__Task brief__
Only the pictures are dropped; the lines of the material that follow are returned exactly.
= Beginning of Section =
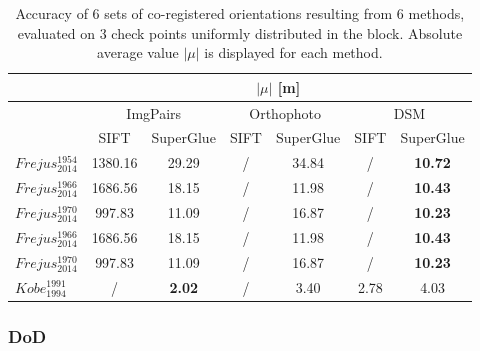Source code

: \begin{table}%
    \footnotesize
    \centering
    \begin{tabular}{|l|c|c|c|c|c|c|}\hline
        &\multicolumn{6}{c|}{$|\mu|$ [m]}\\\hline
        &\multicolumn{2}{c|}{ImgPairs} &\multicolumn{2}{c|}{Orthophoto} &\multicolumn{2}{c|}{DSM}\\\hline
        & SIFT & SuperGlue & SIFT & SuperGlue & SIFT & SuperGlue \\\hline\hline
        $Frejus_{2014}^{1954}$ & 1380.16 & 29.29 & / & 34.84 & / & \textbf{10.72}\\\hline
        $Frejus_{2014}^{1966}$ & 1686.56 & 18.15 & / & 11.98 & / & \textbf{10.43}\\\hline
        $Frejus_{2014}^{1970}$ & 997.83 & 11.09 & / & 16.87 & / & \textbf{10.23}\\\hline\hline

        $Frejus_{2014}^{1966}$ & 1686.56 & 18.15 & / & 11.98 & / & \textbf{10.43}\\\hline
$Frejus_{2014}^{1970}$ & 997.83 & 11.09 & / & 16.87 & / & \textbf{10.23}\\\hline\hline

        $Kobe_{1994}^{1991}$ & / & \textbf{2.02} & / & 3.40 & 2.78 & 4.03 \\\hline
\end{tabular}
    \caption{Accuracy of 6 sets of co-registered orientations resulting from 6 methods, evaluated on 3 check points uniformly distributed in the block. Absolute average value $|\mu|$ is displayed for each method.}
    \label{CheckptAcuracy}
\end{table}

\subsubsection{DoD}



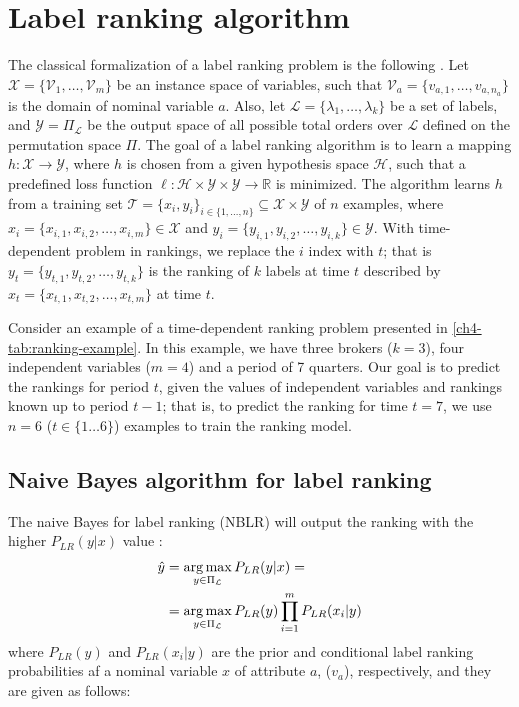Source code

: \section{Label ranking algorithm}
\label{ch4-sec:lr}

The classical formalization of a label ranking problem is the following \citep{vembu2009}. Let $\mathcal{X} = \{\mathcal{V}_1,\ldots,\mathcal{V}_m\}$ be an instance space of  variables, such that $\mathcal{V}_a=\{v_{a,1}, \ldots, v_{a,n_a}\}$ is the domain of nominal variable $a$.  Also, let $\mathcal{L} = \{\lambda_1,\ldots,\lambda_k\}$ be a set of labels, and $\mathcal{Y} = \Pi_{\mathcal{L}}$ be the output space of all possible total orders over $\mathcal{L}$ defined on the permutation space $\Pi$. The goal of a label ranking algorithm is to learn a mapping $h: \mathcal{X} \rightarrow \mathcal{Y}$, where $h$ is chosen from a given hypothesis space $\mathcal{H}$, such that a predefined loss function $\ell: \mathcal{H} \times \mathcal{Y} \times \mathcal{Y} \rightarrow \mathbb{R}$ is minimized. The algorithm learns $h$ from a training set $\mathcal{T}=\{x_i,y_i\}_{i \in \{1, \ldots, n\}} \subseteq \mathcal{X} \times \mathcal{Y}$ of $n$ examples, where $x_i = \{x_{i,1}, x_{i,2}, \ldots, x_{i,m} \} \in \mathcal{X}$ and $ y_i = \{y_{i,1}, y_{i,2}, \dots, y_{i,k}\} \in \mathcal{Y} $. With time-dependent problem in rankings, we replace the $i$ index with $t$; that is $y_t=\{ y_{t,1}, y_{t,2}, \ldots, y_{t,k} \}$ is the ranking of $k$ labels at time $t$ described by $x_t = \{x_{t,1}, x_{t,2}, \ldots, x_{t,m} \} $ at time $t$.


Consider an example of a time-dependent ranking problem presented in \ref{ch4-tab:ranking-example}. In this example, we have three brokers ($k=3$), four independent variables ($m=4$) and a period of 7 quarters. Our goal is to predict the rankings for period $t$, given the values of independent variables and rankings known up to period $t-1$; that is, to predict the ranking for time $t=7$, we use $n=6$ ($t \in \{1 \ldots 6\}$) examples to train the ranking model.




\subsection{Naive Bayes algorithm for label ranking}
\label{ch4-nbr}
The naive Bayes for label ranking (NBLR)  will output the ranking with the higher $P_{LR}(y|x)$ value \citep{aiguzhinov2010}:
\begin{align}
\label{ch4-eq:nb}
\hat{y}&=\operatorname*{arg\,max}_{y \in \Pi_{\mathcal{L}} }P_{LR}(y|x)= \\ \notag
&=\operatorname*{arg\,max}_{y\in \Pi_{\mathcal{L}} }P_{LR}(y)\prod_{i=1}^m P_{LR}(x_i|y)
\end{align}
where $P_{LR}(y)$ and $P_{LR}(x_i|y)$ are the prior and conditional label ranking probabilities af a nominal variable $x$ of attribute $a$, ($v_{a}$), respectively, and they are given as follows:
= End of Section =
__Response to this task__
Source code

: \begin{table}%
    \footnotesize
    \centering
    \begin{tabular}{|l|c|c|c|c|c|c|}\hline
        &\multicolumn{6}{c|}{$|\mu|$ [m]}\\\hline
        &\multicolumn{2}{c|}{ImgPairs} &\multicolumn{2}{c|}{Orthophoto} &\multicolumn{2}{c|}{DSM}\\\hline
        & SIFT & SuperGlue & SIFT & SuperGlue & SIFT & SuperGlue \\\hline\hline
        $Frejus_{2014}^{1954}$ & 1380.16 & 29.29 & / & 34.84 & / & \textbf{10.72}\\\hline
        $Frejus_{2014}^{1966}$ & 1686.56 & 18.15 & / & 11.98 & / & \textbf{10.43}\\\hline
        $Frejus_{2014}^{1970}$ & 997.83 & 11.09 & / & 16.87 & / & \textbf{10.23}\\\hline\hline

        $Frejus_{2014}^{1966}$ & 1686.56 & 18.15 & / & 11.98 & / & \textbf{10.43}\\\hline
$Frejus_{2014}^{1970}$ & 997.83 & 11.09 & / & 16.87 & / & \textbf{10.23}\\\hline\hline

        $Kobe_{1994}^{1991}$ & / & \textbf{2.02} & / & 3.40 & 2.78 & 4.03 \\\hline
\end{tabular}
    \caption{Accuracy of 6 sets of co-registered orientations resulting from 6 methods, evaluated on 3 check points uniformly distributed in the block. Absolute average value $|\mu|$ is displayed for each method.}
    \label{CheckptAcuracy}
\end{table}

\subsubsection{DoD}



Source code

: \section{Label ranking algorithm}
\label{ch4-sec:lr}

The classical formalization of a label ranking problem is the following \citep{vembu2009}. Let $\mathcal{X} = \{\mathcal{V}_1,\ldots,\mathcal{V}_m\}$ be an instance space of  variables, such that $\mathcal{V}_a=\{v_{a,1}, \ldots, v_{a,n_a}\}$ is the domain of nominal variable $a$.  Also, let $\mathcal{L} = \{\lambda_1,\ldots,\lambda_k\}$ be a set of labels, and $\mathcal{Y} = \Pi_{\mathcal{L}}$ be the output space of all possible total orders over $\mathcal{L}$ defined on the permutation space $\Pi$. The goal of a label ranking algorithm is to learn a mapping $h: \mathcal{X} \rightarrow \mathcal{Y}$, where $h$ is chosen from a given hypothesis space $\mathcal{H}$, such that a predefined loss function $\ell: \mathcal{H} \times \mathcal{Y} \times \mathcal{Y} \rightarrow \mathbb{R}$ is minimized. The algorithm learns $h$ from a training set $\mathcal{T}=\{x_i,y_i\}_{i \in \{1, \ldots, n\}} \subseteq \mathcal{X} \times \mathcal{Y}$ of $n$ examples, where $x_i = \{x_{i,1}, x_{i,2}, \ldots, x_{i,m} \} \in \mathcal{X}$ and $ y_i = \{y_{i,1}, y_{i,2}, \dots, y_{i,k}\} \in \mathcal{Y} $. With time-dependent problem in rankings, we replace the $i$ index with $t$; that is $y_t=\{ y_{t,1}, y_{t,2}, \ldots, y_{t,k} \}$ is the ranking of $k$ labels at time $t$ described by $x_t = \{x_{t,1}, x_{t,2}, \ldots, x_{t,m} \} $ at time $t$.


Consider an example of a time-dependent ranking problem presented in \ref{ch4-tab:ranking-example}. In this example, we have three brokers ($k=3$), four independent variables ($m=4$) and a period of 7 quarters. Our goal is to predict the rankings for period $t$, given the values of independent variables and rankings known up to period $t-1$; that is, to predict the ranking for time $t=7$, we use $n=6$ ($t \in \{1 \ldots 6\}$) examples to train the ranking model.




\subsection{Naive Bayes algorithm for label ranking}
\label{ch4-nbr}
The naive Bayes for label ranking (NBLR)  will output the ranking with the higher $P_{LR}(y|x)$ value \citep{aiguzhinov2010}:
\begin{align}
\label{ch4-eq:nb}
\hat{y}&=\operatorname*{arg\,max}_{y \in \Pi_{\mathcal{L}} }P_{LR}(y|x)= \\ \notag
&=\operatorname*{arg\,max}_{y\in \Pi_{\mathcal{L}} }P_{LR}(y)\prod_{i=1}^m P_{LR}(x_i|y)
\end{align}
where $P_{LR}(y)$ and $P_{LR}(x_i|y)$ are the prior and conditional label ranking probabilities af a nominal variable $x$ of attribute $a$, ($v_{a}$), respectively, and they are given as follows:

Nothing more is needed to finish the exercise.